Desde la más remota historia del cristianismo venimos escuchando esta acusación que se ha convertido en un tópico, en un latiguillo que ya suena a rancio. A Jesucristo se lo quitaron de en medio porque no pensaba como el poder constituido. A los primeros cristianos los echaban a las fieras como chivos expiatorios de una sociedad corrompida. Se divertían con ello. Llegaron a acusarlos hasta del incendio de Roma, y que sacrificaban niños a su Dios. Y la historia de los mártires duró varios siglos.

   En épocas posteriores, como la alta Edad Media, el poder civil corrompido afectó seriamente a la Iglesia, y esta cargó con el mochuelo de las intrigas y escarceos políticos. En la  Edad Media hay un florecimiento de santos, fundaciones, artistas, escritores que habrían de extender su influencia  hasta nuestros días. La Iglesia creó las Universidades, las grandes bibliotecas, la difusión masiva de la cultura con los monjes copistas. La música con el gregoriano… Pero solo ha quedado, y eso es lo que se enseña y se repite machaconamente, la leyenda negra de la Inquisición y algunas cosas propias de la flaqueza humana. Sí, hubo Inquisición, pero mucho más en el campo protestante de Centroeuropa.  Y no se juzga la histórica con mentalidad histórica, y se presentan los lamentables abusos como si se trataran de antes de ayer. La Iglesia ha pedido repetidas veces perdón de lo que pudo hacer mal en circunstancias duras y lamentables desde todos los ámbitos del poder. Pero a ella, que se pasa la vida perdonando, los de siempre no le tienen ni un ápice de misericordia.

   La Iglesia está formada por seres humanos, de condición pecadora, que pueden fallar en cualquier momento, porque el demonio pone bien la zancadilla. Pero es injusto, y pueril, convertirla en el “pin, pan, pun” de cualquier  desaprensivo y malicioso que tiene la oportunidad de contar con un micro y una cámara, en el cine o en el teatro cualquier burrada blasfema.

   La Iglesia se ha convertido en el enemigo número uno a abatir por parte de la facción progre de algunas tendencias políticas. El forraje que les echan a la chusma indocumentada es el odio a Dios y a lo eclesiástico. Es posible que después salgan con una vela tras el Cristo de cualquier procesión de Semana Santa. Pero tras el Cristo iban también los que chillaban: ¡Crucifícale!
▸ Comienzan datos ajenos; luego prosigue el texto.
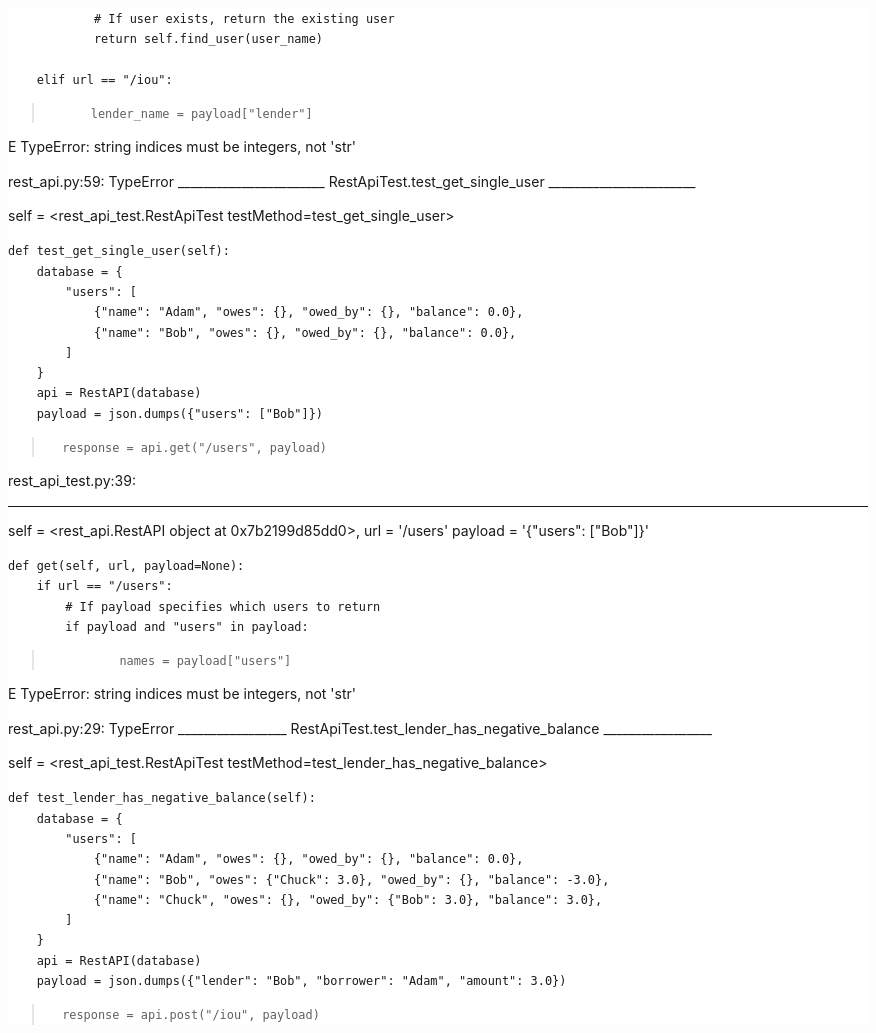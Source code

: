                 # If user exists, return the existing user
                return self.find_user(user_name)
    
        elif url == "/iou":
>           lender_name = payload["lender"]
E           TypeError: string indices must be integers, not 'str'

rest_api.py:59: TypeError
_______________________ RestApiTest.test_get_single_user _______________________

self = <rest_api_test.RestApiTest testMethod=test_get_single_user>

    def test_get_single_user(self):
        database = {
            "users": [
                {"name": "Adam", "owes": {}, "owed_by": {}, "balance": 0.0},
                {"name": "Bob", "owes": {}, "owed_by": {}, "balance": 0.0},
            ]
        }
        api = RestAPI(database)
        payload = json.dumps({"users": ["Bob"]})
>       response = api.get("/users", payload)

rest_api_test.py:39: 
_ _ _ _ _ _ _ _ _ _ _ _ _ _ _ _ _ _ _ _ _ _ _ _ _ _ _ _ _ _ _ _ _ _ _ _ _ _ _ _ 

self = <rest_api.RestAPI object at 0x7b2199d85dd0>, url = '/users'
payload = '{"users": ["Bob"]}'

    def get(self, url, payload=None):
        if url == "/users":
            # If payload specifies which users to return
            if payload and "users" in payload:
>               names = payload["users"]
E               TypeError: string indices must be integers, not 'str'

rest_api.py:29: TypeError
_________________ RestApiTest.test_lender_has_negative_balance _________________

self = <rest_api_test.RestApiTest testMethod=test_lender_has_negative_balance>

    def test_lender_has_negative_balance(self):
        database = {
            "users": [
                {"name": "Adam", "owes": {}, "owed_by": {}, "balance": 0.0},
                {"name": "Bob", "owes": {"Chuck": 3.0}, "owed_by": {}, "balance": -3.0},
                {"name": "Chuck", "owes": {}, "owed_by": {"Bob": 3.0}, "balance": 3.0},
            ]
        }
        api = RestAPI(database)
        payload = json.dumps({"lender": "Bob", "borrower": "Adam", "amount": 3.0})
>       response = api.post("/iou", payload)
   Lo que me ha llamado la atención es que algunos políticos que solicitaban el apoyo de la gente llamada “de orden”  ahora se nos revelen progues de conveniencia, y pretendan  alejarse de lo cristiano, por puro complejo. Para más de uno parece que los cristianos tenemos la “peste”, la “lepra” que hay que estigmatizar, y colgarle a todos una campanilla avisando que estamos ahí. Y en el mismo Madrid se está representando toda una blasfemia por Alaska y compañía, que nada tiene de arte y sí de mala uva. ¿Por qué no representan algún retazo de la vida de la Madre Teresa de Calcuta, o una historia de algún comedor de Cáritas en donde se contemplan los verdaderos dramas? Ahí está la Iglesia.  Pero eso no vende, o no es políticamente correcto.

   Me alegra que el PP manifieste que no es un partido confesional, así no se presta a confusión nada de lo que pueda hacer. La Iglesia no tiene ningún partido político. Defiende la verdad allí donde se encuentre. Pero el humanismo cristiano no es, ni muchos menos, recitar el Credo en las asambleas o congresos. El humanismo cristiano es defender los valores humanos permanentes, los que exige la dignidad de la persona humana de siempre. Y tampoco nos vale decir que lo que le importa a los ciudadanos es la economía y no los valores. Hay que recordar que cristianos de todas las épocas, incluida la presente, están dando la vida, están muriendo, no por la economía, sino por los valores que defiende. Y no olvidemos que en la raíz de la crisis económica hay una fuerte crisis de valores. Decía Cicerón: No sentir la avidez de riquezas es una gran riqueza: no tener la manía de gastar es una gran renta. Pero esto solo se comprende si hay una educación en los valores. Seguramente una buena educación para la ciudadanía pueda contribuir seriamente a poner las bases futuras de una economía más saneada.

   No distraigamos al personal azuzando a la Iglesia porque defiende lo contrario de lo que yo estoy dispuesto a hacer. El pansexualismo es la carnaza que desboca a las fieras. Y ahí está el quid de la cuestión.